§ DATA SHOWN

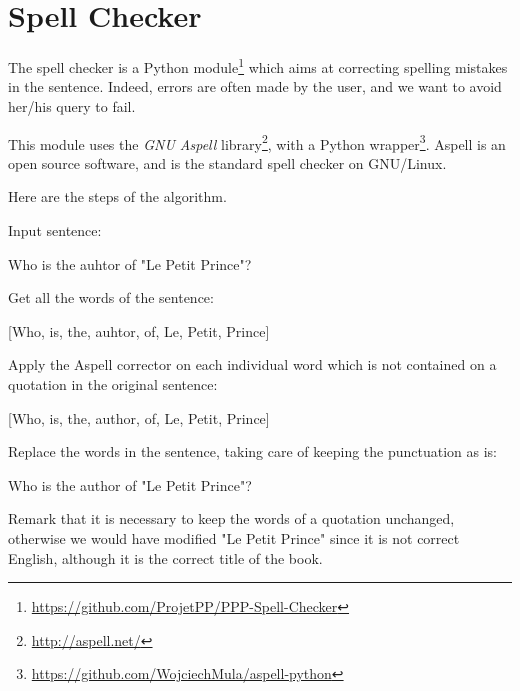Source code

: \section{Spell Checker}

The spell checker is a Python module\footnote{\url{https://github.com/ProjetPP/PPP-Spell-Checker}}
which aims at correcting spelling mistakes in the sentence.
Indeed, errors are often made by the user, and we want to avoid her/his query to fail.

This module uses the \emph{GNU Aspell} library\footnote{\url{http://aspell.net/}},
with a Python wrapper\footnote{\url{https://github.com/WojciechMula/aspell-python}}.
Aspell is an open source software, and is the standard spell checker on GNU/Linux.

Here are the steps of the algorithm.

Input sentence:
\begin{center}
Who is the auhtor of "Le Petit Prince"?
\end{center}

Get all the words of the sentence:
\begin{center}
[Who, is, the, auhtor, of, Le, Petit, Prince]
\end{center}

Apply the Aspell corrector on each individual word which is not contained on a
quotation in the original sentence:
\begin{center}
[Who, is, the, author, of, Le, Petit, Prince]
\end{center}

Replace the words in the sentence, taking care of keeping the punctuation as is:
\begin{center}
Who is the author of "Le Petit Prince"?
\end{center}

Remark that it is necessary to keep the words of a quotation unchanged, otherwise
we would have modified "Le Petit Prince" since it is not correct English, although
it is the correct title of the book.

§ TASK DESCRIPTION
Please retype the records above starting with the line that contains "quotation in the" and stopping after the last line, changing nothing.

§ ANSWER FOR THE TASK
quotation in the original sentence:
\begin{center}
[Who, is, the, author, of, Le, Petit, Prince]
\end{center}

Replace the words in the sentence, taking care of keeping the punctuation as is:
\begin{center}
Who is the author of "Le Petit Prince"?
\end{center}

Remark that it is necessary to keep the words of a quotation unchanged, otherwise
we would have modified "Le Petit Prince" since it is not correct English, although
it is the correct title of the book.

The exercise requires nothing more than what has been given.